Rabbinical Assembly Reacts to Rabbi’s Guilty Plea of Kidnapping
In response to the guilty plea of Rabbi David Wax to charges of conspiracy to commit kidnapping, the Rabbinical Assembly issued the following statement:
The Rabbinical Assembly condemns the actions of Rabbi David Wax, an Orthodox rabbi who confessed to kidnapping and extortion in a case to rescue a desperate agunah, or “chained woman,” whose husband would not grant her a divorce, thereby effectively preventing her from ever being able to marry again.
Judaism embodies many examples of how we can both preserve tradition and resolve fundamental problems that affect people’s lives, including personal status issues such as marriage and divorce.
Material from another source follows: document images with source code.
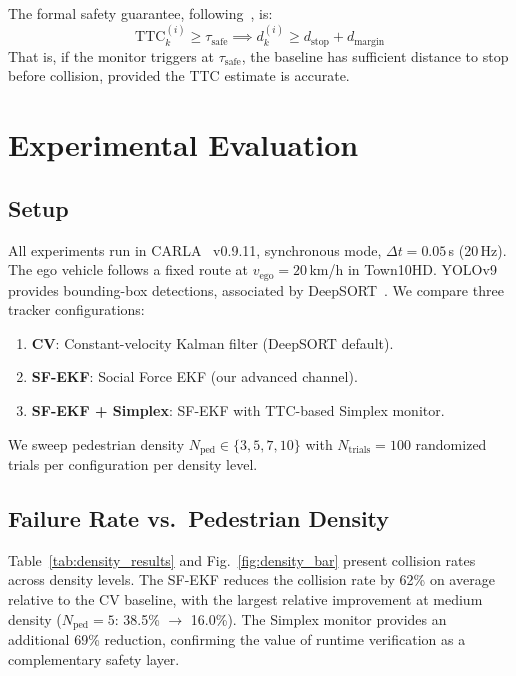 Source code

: \documentclass[conference]{IEEEtran}
\begin{document}
The formal safety guarantee, following~\cite{sha2001simplex}, is:
\begin{equation}
    \mathrm{TTC}_k^{(i)} \geq \tau_{\text{safe}} \implies d_k^{(i)} \geq d_{\text{stop}} + d_{\text{margin}}
\end{equation}
That is, if the monitor triggers at $\tau_{\text{safe}}$, the baseline has sufficient distance to stop before collision, provided the TTC estimate is accurate.

\section{Experimental Evaluation}
\label{sec:experiments}

\subsection{Setup}

All experiments run in CARLA~\cite{dosovitskiy2017carla} v0.9.11, synchronous mode, $\Delta t = 0.05$\,s (20\,Hz).
The ego vehicle follows a fixed route at $v_{\text{ego}} = 20$\,km/h in Town10HD.
YOLOv9~\cite{wang2024yolov9} provides bounding-box detections, associated by DeepSORT~\cite{wojke2017deepsort}.
We compare three tracker configurations:
\begin{enumerate}
    \item \textbf{CV}: Constant-velocity Kalman filter (DeepSORT default).
    \item \textbf{SF-EKF}: Social Force EKF (our advanced channel).
    \item \textbf{SF-EKF + Simplex}: SF-EKF with TTC-based Simplex monitor.
\end{enumerate}
We sweep pedestrian density $N_{\text{ped}} \in \{3, 5, 7, 10\}$ with $N_{\text{trials}} = 100$ randomized trials per configuration per density level.

\subsection{Failure Rate vs.\ Pedestrian Density}

Table~\ref{tab:density_results} and Fig.~\ref{fig:density_bar} present collision rates across density levels.
The SF-EKF reduces the collision rate by 62\% on average relative to the CV baseline, with the largest relative improvement at medium density ($N_{\text{ped}} = 5$: 38.5\% $\to$ 16.0\%).
The Simplex monitor provides an additional 69\% reduction, confirming the value of runtime verification as a complementary safety layer.
\end{document}
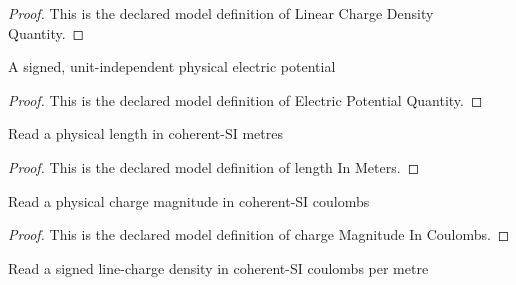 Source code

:\begin{proof}
  This is the declared model definition of Linear Charge Density Quantity.
\end{proof}
\begin{definition}
  \label{def:physics:phyx-mini-0863:phyxminiproblems-problemphyxmini0863-electricpotentialquantity}
  A signed, unit-independent physical electric potential
\end{definition}
\begin{proof}
  This is the declared model definition of Electric Potential Quantity.
\end{proof}
\begin{definition}
  \label{def:physics:phyx-mini-0863:phyxminiproblems-problemphyxmini0863-lengthinmeters}
  Read a physical length in coherent-SI metres
\end{definition}
\begin{proof}
  This is the declared model definition of length In Meters.
\end{proof}
\begin{definition}
  \label{def:physics:phyx-mini-0863:phyxminiproblems-problemphyxmini0863-chargemagnitudeincoulombs}
  Read a physical charge magnitude in coherent-SI coulombs
\end{definition}
\begin{proof}
  This is the declared model definition of charge Magnitude In Coulombs.
\end{proof}
\begin{definition}
  \label{def:physics:phyx-mini-0863:phyxminiproblems-problemphyxmini0863-linearchargedensityincoulombspermeter}
  Read a signed line-charge density in coherent-SI coulombs per metre
\end{definition}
Indeed, Jewish law provides for a halakhic mechanism for resolving divorce disputes in the form of hafka’at kiddushin, the retroactive annulment of marriages.
The Joint Bet Din of the Conservative Movement presides every year over approximately 30 cases of hafka’at kiddushin, whereby the marriage is annulled based on the principle found in the Talmud (Gittin 33a) that all weddings are performed under conditions laid down by rabbinic authorities, and that rabbinic authorities can annul the betrothal if it is not found to be in keeping with the laws of Moses and Israel (k’dat moshe v’yisrael). Since 1990, the Joint Bet Din has presided over hundreds of cases of hafka’at kiddushin, thereby allowing women whose husbands refuse to grant a divorce, attempt to blackmail them, or disappear to remarry.
The notion that a woman’s ability to leave a marriage must be totally reliant on a man’s permission is anathema and an aspect of our Tradition that would be denounced by its own framers if they were legislating today. All over the world, we see countries in which women have not attained the freedom and equality that are their birthright as human beings. Even within our own society, there is still much work to be done on this front, and it is the duty of Jewish communities to affirm the priority of human dignity within our tradition. Practices that were forward thinking a thousand years ago need to be rethought. Marriages that trap women in such traumatic situations, and interpretations of tradition more generally that perpetuate this fundamental wrong, are inconsistent with our Jewish values.